● WHAT THE TASK REQUIRES: Find the lines below that contain the string "response". Copy each one.

● Dataset entries:
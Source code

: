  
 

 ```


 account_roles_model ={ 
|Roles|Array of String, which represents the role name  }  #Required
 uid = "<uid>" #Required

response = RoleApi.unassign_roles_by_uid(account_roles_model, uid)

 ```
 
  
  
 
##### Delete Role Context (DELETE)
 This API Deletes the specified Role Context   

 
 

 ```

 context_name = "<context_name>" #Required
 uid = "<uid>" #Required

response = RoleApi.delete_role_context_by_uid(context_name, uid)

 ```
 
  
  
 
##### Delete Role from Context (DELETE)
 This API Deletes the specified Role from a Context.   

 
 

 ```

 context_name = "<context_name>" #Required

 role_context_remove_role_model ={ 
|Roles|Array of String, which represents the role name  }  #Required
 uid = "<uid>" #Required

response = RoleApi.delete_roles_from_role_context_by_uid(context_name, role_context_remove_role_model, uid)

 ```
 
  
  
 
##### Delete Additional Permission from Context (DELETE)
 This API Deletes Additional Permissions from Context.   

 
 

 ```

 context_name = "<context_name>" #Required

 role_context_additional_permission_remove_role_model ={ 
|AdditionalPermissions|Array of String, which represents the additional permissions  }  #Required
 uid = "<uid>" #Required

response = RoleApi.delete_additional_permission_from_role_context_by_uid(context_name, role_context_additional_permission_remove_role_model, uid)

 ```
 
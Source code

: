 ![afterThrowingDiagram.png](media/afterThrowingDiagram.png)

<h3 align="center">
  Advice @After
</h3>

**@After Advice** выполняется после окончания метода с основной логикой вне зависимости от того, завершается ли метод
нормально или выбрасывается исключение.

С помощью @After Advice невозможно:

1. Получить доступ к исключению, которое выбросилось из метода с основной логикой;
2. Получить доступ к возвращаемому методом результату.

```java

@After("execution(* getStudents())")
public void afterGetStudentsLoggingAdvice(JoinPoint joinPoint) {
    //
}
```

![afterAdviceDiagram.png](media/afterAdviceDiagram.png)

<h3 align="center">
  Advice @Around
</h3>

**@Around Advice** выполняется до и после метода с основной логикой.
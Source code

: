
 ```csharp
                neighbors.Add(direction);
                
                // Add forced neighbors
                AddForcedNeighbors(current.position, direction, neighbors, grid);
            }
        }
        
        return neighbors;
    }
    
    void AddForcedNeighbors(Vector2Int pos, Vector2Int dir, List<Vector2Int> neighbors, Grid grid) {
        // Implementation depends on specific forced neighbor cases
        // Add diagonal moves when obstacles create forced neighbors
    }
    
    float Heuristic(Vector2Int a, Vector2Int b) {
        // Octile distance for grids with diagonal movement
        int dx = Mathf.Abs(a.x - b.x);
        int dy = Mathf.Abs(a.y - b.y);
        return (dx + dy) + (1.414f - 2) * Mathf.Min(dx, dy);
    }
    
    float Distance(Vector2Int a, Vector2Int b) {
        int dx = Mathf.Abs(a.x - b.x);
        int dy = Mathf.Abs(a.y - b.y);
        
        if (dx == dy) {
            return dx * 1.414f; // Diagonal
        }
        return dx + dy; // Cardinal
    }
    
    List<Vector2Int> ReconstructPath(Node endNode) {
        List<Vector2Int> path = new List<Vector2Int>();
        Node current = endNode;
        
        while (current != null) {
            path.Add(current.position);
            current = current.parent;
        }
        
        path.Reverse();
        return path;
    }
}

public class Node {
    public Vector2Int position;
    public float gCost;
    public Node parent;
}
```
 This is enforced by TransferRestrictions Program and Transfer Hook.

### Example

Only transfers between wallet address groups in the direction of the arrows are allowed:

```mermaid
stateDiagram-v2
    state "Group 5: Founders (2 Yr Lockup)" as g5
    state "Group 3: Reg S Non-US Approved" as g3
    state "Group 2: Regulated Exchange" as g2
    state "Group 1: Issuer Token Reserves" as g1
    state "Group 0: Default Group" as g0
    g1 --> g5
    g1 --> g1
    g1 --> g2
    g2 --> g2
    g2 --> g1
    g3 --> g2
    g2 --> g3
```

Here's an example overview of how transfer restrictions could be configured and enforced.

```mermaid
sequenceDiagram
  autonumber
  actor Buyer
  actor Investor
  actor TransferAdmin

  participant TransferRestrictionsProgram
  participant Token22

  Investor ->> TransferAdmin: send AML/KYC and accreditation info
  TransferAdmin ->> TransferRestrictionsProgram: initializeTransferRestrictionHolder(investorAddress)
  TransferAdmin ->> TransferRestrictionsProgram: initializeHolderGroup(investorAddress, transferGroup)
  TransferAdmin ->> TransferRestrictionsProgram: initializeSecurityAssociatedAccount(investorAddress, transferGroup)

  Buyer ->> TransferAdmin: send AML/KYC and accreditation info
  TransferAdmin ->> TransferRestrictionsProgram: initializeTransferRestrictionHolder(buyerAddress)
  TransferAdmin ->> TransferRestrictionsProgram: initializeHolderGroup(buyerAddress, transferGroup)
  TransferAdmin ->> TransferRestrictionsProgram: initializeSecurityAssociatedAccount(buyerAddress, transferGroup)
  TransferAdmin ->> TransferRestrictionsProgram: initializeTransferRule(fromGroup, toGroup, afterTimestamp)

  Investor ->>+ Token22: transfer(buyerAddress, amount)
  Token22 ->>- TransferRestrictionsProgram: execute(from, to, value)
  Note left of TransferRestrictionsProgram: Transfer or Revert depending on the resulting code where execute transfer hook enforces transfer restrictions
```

● TASK ANSWER:
response = RoleApi.unassign_roles_by_uid(account_roles_model, uid)
response = RoleApi.delete_role_context_by_uid(context_name, uid)
response = RoleApi.delete_roles_from_role_context_by_uid(context_name, role_context_remove_role_model, uid)
response = RoleApi.delete_additional_permission_from_role_context_by_uid(context_name, role_context_additional_permission_remove_role_model, uid)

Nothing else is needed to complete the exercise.